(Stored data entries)

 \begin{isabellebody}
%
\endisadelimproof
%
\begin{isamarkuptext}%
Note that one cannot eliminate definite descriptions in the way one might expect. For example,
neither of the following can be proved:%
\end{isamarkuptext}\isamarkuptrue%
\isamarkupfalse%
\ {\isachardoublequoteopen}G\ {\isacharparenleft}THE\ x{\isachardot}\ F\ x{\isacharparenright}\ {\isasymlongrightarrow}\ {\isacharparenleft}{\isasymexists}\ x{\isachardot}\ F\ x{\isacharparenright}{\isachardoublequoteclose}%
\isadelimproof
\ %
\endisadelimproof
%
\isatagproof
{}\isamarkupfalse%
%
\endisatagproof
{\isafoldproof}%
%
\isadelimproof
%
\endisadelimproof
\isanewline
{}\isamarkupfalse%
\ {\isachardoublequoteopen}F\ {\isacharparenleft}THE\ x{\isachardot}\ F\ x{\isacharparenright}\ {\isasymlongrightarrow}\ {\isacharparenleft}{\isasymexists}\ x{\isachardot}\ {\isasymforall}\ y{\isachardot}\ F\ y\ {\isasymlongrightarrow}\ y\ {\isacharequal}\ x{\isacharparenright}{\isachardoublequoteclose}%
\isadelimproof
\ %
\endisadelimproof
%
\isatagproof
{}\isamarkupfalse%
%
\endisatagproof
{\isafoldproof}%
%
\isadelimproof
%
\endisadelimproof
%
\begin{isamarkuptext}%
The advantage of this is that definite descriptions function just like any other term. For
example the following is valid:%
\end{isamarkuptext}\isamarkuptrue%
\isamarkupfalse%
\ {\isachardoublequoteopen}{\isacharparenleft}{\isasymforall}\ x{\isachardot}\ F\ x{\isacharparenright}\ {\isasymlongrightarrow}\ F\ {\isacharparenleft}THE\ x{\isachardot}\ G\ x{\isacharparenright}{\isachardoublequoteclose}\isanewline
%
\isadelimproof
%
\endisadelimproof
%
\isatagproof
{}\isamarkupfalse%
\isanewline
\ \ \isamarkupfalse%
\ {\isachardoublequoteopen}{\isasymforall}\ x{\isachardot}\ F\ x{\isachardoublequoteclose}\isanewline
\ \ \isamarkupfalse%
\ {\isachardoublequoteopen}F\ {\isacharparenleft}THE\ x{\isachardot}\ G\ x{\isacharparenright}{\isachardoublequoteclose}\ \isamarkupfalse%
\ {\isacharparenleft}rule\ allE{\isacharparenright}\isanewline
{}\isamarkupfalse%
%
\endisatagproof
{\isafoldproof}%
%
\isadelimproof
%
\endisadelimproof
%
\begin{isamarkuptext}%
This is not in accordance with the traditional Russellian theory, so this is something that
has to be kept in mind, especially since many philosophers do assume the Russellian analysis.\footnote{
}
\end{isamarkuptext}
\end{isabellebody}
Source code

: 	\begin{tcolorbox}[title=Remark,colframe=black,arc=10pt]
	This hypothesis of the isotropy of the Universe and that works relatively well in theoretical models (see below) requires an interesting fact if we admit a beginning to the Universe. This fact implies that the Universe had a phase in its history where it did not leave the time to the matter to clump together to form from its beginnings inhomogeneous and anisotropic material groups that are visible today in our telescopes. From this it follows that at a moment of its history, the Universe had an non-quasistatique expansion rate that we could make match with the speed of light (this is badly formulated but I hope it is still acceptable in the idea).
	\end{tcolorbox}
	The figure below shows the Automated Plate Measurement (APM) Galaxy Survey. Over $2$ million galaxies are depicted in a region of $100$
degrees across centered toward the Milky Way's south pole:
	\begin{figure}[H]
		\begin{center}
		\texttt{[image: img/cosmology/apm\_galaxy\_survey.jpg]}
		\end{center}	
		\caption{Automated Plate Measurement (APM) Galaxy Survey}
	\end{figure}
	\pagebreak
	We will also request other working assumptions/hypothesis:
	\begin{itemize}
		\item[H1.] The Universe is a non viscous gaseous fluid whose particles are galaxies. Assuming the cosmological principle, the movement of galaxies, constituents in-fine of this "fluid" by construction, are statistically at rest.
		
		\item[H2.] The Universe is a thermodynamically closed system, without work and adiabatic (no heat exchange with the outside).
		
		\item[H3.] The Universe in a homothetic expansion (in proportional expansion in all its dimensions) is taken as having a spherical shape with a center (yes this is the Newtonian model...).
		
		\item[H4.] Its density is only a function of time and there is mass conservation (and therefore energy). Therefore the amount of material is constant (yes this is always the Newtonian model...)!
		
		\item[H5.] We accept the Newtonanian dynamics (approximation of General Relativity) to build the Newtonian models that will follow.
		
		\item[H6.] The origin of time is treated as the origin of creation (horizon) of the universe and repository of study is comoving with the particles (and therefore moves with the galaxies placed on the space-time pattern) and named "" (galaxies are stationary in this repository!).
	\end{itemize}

**What is required**
Every record must be transcribed exactly, with no line skipped.

**Answer to the problem**
 \begin{isabellebody}
%
\endisadelimproof
%
\begin{isamarkuptext}%
Note that one cannot eliminate definite descriptions in the way one might expect. For example,
neither of the following can be proved:%
\end{isamarkuptext}\isamarkuptrue%
\isamarkupfalse%
\ {\isachardoublequoteopen}G\ {\isacharparenleft}THE\ x{\isachardot}\ F\ x{\isacharparenright}\ {\isasymlongrightarrow}\ {\isacharparenleft}{\isasymexists}\ x{\isachardot}\ F\ x{\isacharparenright}{\isachardoublequoteclose}%
\isadelimproof
\ %
\endisadelimproof
%
\isatagproof
{}\isamarkupfalse%
%
\endisatagproof
{\isafoldproof}%
%
\isadelimproof
%
\endisadelimproof
\isanewline
{}\isamarkupfalse%
\ {\isachardoublequoteopen}F\ {\isacharparenleft}THE\ x{\isachardot}\ F\ x{\isacharparenright}\ {\isasymlongrightarrow}\ {\isacharparenleft}{\isasymexists}\ x{\isachardot}\ {\isasymforall}\ y{\isachardot}\ F\ y\ {\isasymlongrightarrow}\ y\ {\isacharequal}\ x{\isacharparenright}{\isachardoublequoteclose}%
\isadelimproof
\ %
\endisadelimproof
%
\isatagproof
{}\isamarkupfalse%
%
\endisatagproof
{\isafoldproof}%
%
\isadelimproof
%
\endisadelimproof
%
\begin{isamarkuptext}%
The advantage of this is that definite descriptions function just like any other term. For
example the following is valid:%
\end{isamarkuptext}\isamarkuptrue%
\isamarkupfalse%
\ {\isachardoublequoteopen}{\isacharparenleft}{\isasymforall}\ x{\isachardot}\ F\ x{\isacharparenright}\ {\isasymlongrightarrow}\ F\ {\isacharparenleft}THE\ x{\isachardot}\ G\ x{\isacharparenright}{\isachardoublequoteclose}\isanewline
%
\isadelimproof
%
\endisadelimproof
%
\isatagproof
{}\isamarkupfalse%
\isanewline
\ \ \isamarkupfalse%
\ {\isachardoublequoteopen}{\isasymforall}\ x{\isachardot}\ F\ x{\isachardoublequoteclose}\isanewline
\ \ \isamarkupfalse%
\ {\isachardoublequoteopen}F\ {\isacharparenleft}THE\ x{\isachardot}\ G\ x{\isacharparenright}{\isachardoublequoteclose}\ \isamarkupfalse%
\ {\isacharparenleft}rule\ allE{\isacharparenright}\isanewline
{}\isamarkupfalse%
%
\endisatagproof
{\isafoldproof}%
%
\isadelimproof
%
\endisadelimproof
%
\begin{isamarkuptext}%
This is not in accordance with the traditional Russellian theory, so this is something that
has to be kept in mind, especially since many philosophers do assume the Russellian analysis.\footnote{
}
\end{isamarkuptext}
\end{isabellebody}
Source code

: 	\begin{tcolorbox}[title=Remark,colframe=black,arc=10pt]
	This hypothesis of the isotropy of the Universe and that works relatively well in theoretical models (see below) requires an interesting fact if we admit a beginning to the Universe. This fact implies that the Universe had a phase in its history where it did not leave the time to the matter to clump together to form from its beginnings inhomogeneous and anisotropic material groups that are visible today in our telescopes. From this it follows that at a moment of its history, the Universe had an non-quasistatique expansion rate that we could make match with the speed of light (this is badly formulated but I hope it is still acceptable in the idea).
	\end{tcolorbox}
	The figure below shows the Automated Plate Measurement (APM) Galaxy Survey. Over $2$ million galaxies are depicted in a region of $100$
degrees across centered toward the Milky Way's south pole:
	\begin{figure}[H]
		\begin{center}
		\texttt{[image: img/cosmology/apm\_galaxy\_survey.jpg]}
		\end{center}	
		\caption{Automated Plate Measurement (APM) Galaxy Survey}
	\end{figure}
	\pagebreak
	We will also request other working assumptions/hypothesis:
	\begin{itemize}
		\item[H1.] The Universe is a non viscous gaseous fluid whose particles are galaxies. Assuming the cosmological principle, the movement of galaxies, constituents in-fine of this "fluid" by construction, are statistically at rest.
		
		\item[H2.] The Universe is a thermodynamically closed system, without work and adiabatic (no heat exchange with the outside).
		
		\item[H3.] The Universe in a homothetic expansion (in proportional expansion in all its dimensions) is taken as having a spherical shape with a center (yes this is the Newtonian model...).
		
		\item[H4.] Its density is only a function of time and there is mass conservation (and therefore energy). Therefore the amount of material is constant (yes this is always the Newtonian model...)!
		
		\item[H5.] We accept the Newtonanian dynamics (approximation of General Relativity) to build the Newtonian models that will follow.
		
		\item[H6.] The origin of time is treated as the origin of creation (horizon) of the universe and repository of study is comoving with the particles (and therefore moves with the galaxies placed on the space-time pattern) and named "" (galaxies are stationary in this repository!).
	\end{itemize}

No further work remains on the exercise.